(Plain-text document sources)
• • •

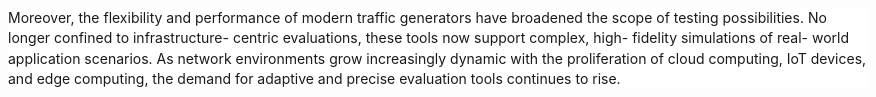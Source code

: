 Moreover, the flexibility and performance of modern traffic generators have broadened the scope of testing possibilities. No longer confined to infrastructure- centric evaluations, these tools now support complex, high- fidelity simulations of real- world application scenarios. As network environments grow increasingly dynamic with the proliferation of cloud computing, IoT devices, and edge computing, the demand for adaptive and precise evaluation tools continues to rise.

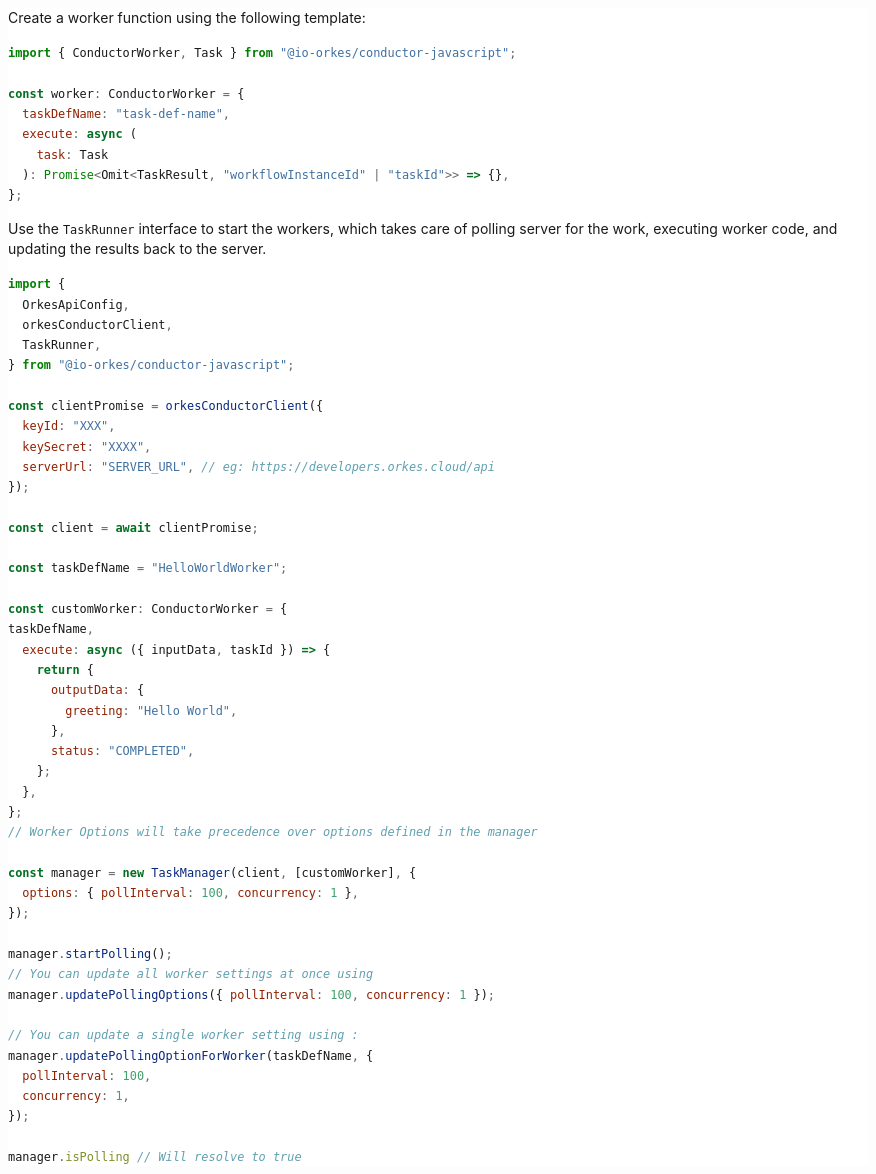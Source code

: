 
</TabItem>

<TabItem value="javascript" label="JavaScript">


Create a worker function using the following template:

``` javascript
import { ConductorWorker, Task } from "@io-orkes/conductor-javascript";

const worker: ConductorWorker = {
  taskDefName: "task-def-name",
  execute: async (
    task: Task
  ): Promise<Omit<TaskResult, "workflowInstanceId" | "taskId">> => {},
};
```


Use the `TaskRunner` interface to start the workers, which takes care of polling server for the work, executing worker code, and updating the results back to the server.

``` javascript
import {
  OrkesApiConfig,
  orkesConductorClient,
  TaskRunner,
} from "@io-orkes/conductor-javascript";

const clientPromise = orkesConductorClient({
  keyId: "XXX",
  keySecret: "XXXX",
  serverUrl: "SERVER_URL", // eg: https://developers.orkes.cloud/api
});

const client = await clientPromise;

const taskDefName = "HelloWorldWorker";

const customWorker: ConductorWorker = {
taskDefName,
  execute: async ({ inputData, taskId }) => {
    return {
      outputData: {
        greeting: "Hello World",
      },
      status: "COMPLETED",
    };
  },
};
// Worker Options will take precedence over options defined in the manager

const manager = new TaskManager(client, [customWorker], {
  options: { pollInterval: 100, concurrency: 1 },
});

manager.startPolling();
// You can update all worker settings at once using
manager.updatePollingOptions({ pollInterval: 100, concurrency: 1 });

// You can update a single worker setting using :
manager.updatePollingOptionForWorker(taskDefName, {
  pollInterval: 100,
  concurrency: 1,
});

manager.isPolling // Will resolve to true
```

• • •

- _TO DO_: When copying the entries above, keep each word as it is and exclude any image.

- _ANSWER TO THIS PROBLEM_:
Source code

: Moreover, the flexibility and performance of modern traffic generators have broadened the scope of testing possibilities. No longer confined to infrastructure- centric evaluations, these tools now support complex, high- fidelity simulations of real- world application scenarios. As network environments grow increasingly dynamic with the proliferation of cloud computing, IoT devices, and edge computing, the demand for adaptive and precise evaluation tools continues to rise.

Source code

: 
</TabItem>

<TabItem value="javascript" label="JavaScript">


Create a worker function using the following template:

``` javascript
import { ConductorWorker, Task } from "@io-orkes/conductor-javascript";

const worker: ConductorWorker = {
  taskDefName: "task-def-name",
  execute: async (
    task: Task
  ): Promise<Omit<TaskResult, "workflowInstanceId" | "taskId">> => {},
};
```


Use the `TaskRunner` interface to start the workers, which takes care of polling server for the work, executing worker code, and updating the results back to the server.

``` javascript
import {
  OrkesApiConfig,
  orkesConductorClient,
  TaskRunner,
} from "@io-orkes/conductor-javascript";

const clientPromise = orkesConductorClient({
  keyId: "XXX",
  keySecret: "XXXX",
  serverUrl: "SERVER_URL", // eg: https://developers.orkes.cloud/api
});

const client = await clientPromise;

const taskDefName = "HelloWorldWorker";

const customWorker: ConductorWorker = {
taskDefName,
  execute: async ({ inputData, taskId }) => {
    return {
      outputData: {
        greeting: "Hello World",
      },
      status: "COMPLETED",
    };
  },
};
// Worker Options will take precedence over options defined in the manager

const manager = new TaskManager(client, [customWorker], {
  options: { pollInterval: 100, concurrency: 1 },
});

manager.startPolling();
// You can update all worker settings at once using
manager.updatePollingOptions({ pollInterval: 100, concurrency: 1 });

// You can update a single worker setting using :
manager.updatePollingOptionForWorker(taskDefName, {
  pollInterval: 100,
  concurrency: 1,
});

manager.isPolling // Will resolve to true
```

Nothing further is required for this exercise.